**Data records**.
------------------------

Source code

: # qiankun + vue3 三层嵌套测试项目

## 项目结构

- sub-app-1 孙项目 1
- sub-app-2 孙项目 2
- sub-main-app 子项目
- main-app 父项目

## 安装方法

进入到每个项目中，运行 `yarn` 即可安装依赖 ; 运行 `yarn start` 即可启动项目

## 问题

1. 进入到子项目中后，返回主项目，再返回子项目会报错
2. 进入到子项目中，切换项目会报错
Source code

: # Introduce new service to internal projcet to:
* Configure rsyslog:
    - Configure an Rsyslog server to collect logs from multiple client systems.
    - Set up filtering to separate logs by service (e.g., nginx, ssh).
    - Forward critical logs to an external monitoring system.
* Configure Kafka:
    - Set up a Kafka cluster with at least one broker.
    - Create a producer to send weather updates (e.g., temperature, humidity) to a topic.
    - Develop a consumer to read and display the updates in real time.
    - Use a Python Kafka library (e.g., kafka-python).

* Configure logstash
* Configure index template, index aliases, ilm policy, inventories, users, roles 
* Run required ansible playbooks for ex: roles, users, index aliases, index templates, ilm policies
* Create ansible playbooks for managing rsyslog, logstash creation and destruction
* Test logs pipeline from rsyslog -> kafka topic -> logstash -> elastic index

------------------------

**Aim of the exercise**. Retype each line above exactly as written.

**Answer section**.
Source code

: # qiankun + vue3 三层嵌套测试项目

## 项目结构

- sub-app-1 孙项目 1
- sub-app-2 孙项目 2
- sub-main-app 子项目
- main-app 父项目

## 安装方法

进入到每个项目中，运行 `yarn` 即可安装依赖 ; 运行 `yarn start` 即可启动项目

## 问题

1. 进入到子项目中后，返回主项目，再返回子项目会报错
2. 进入到子项目中，切换项目会报错
Source code

: # Introduce new service to internal projcet to:
* Configure rsyslog:
    - Configure an Rsyslog server to collect logs from multiple client systems.
    - Set up filtering to separate logs by service (e.g., nginx, ssh).
    - Forward critical logs to an external monitoring system.
* Configure Kafka:
    - Set up a Kafka cluster with at least one broker.
    - Create a producer to send weather updates (e.g., temperature, humidity) to a topic.
    - Develop a consumer to read and display the updates in real time.
    - Use a Python Kafka library (e.g., kafka-python).

* Configure logstash
* Configure index template, index aliases, ilm policy, inventories, users, roles 
* Run required ansible playbooks for ex: roles, users, index aliases, index templates, ilm policies
* Create ansible playbooks for managing rsyslog, logstash creation and destruction
* Test logs pipeline from rsyslog -> kafka topic -> logstash -> elastic index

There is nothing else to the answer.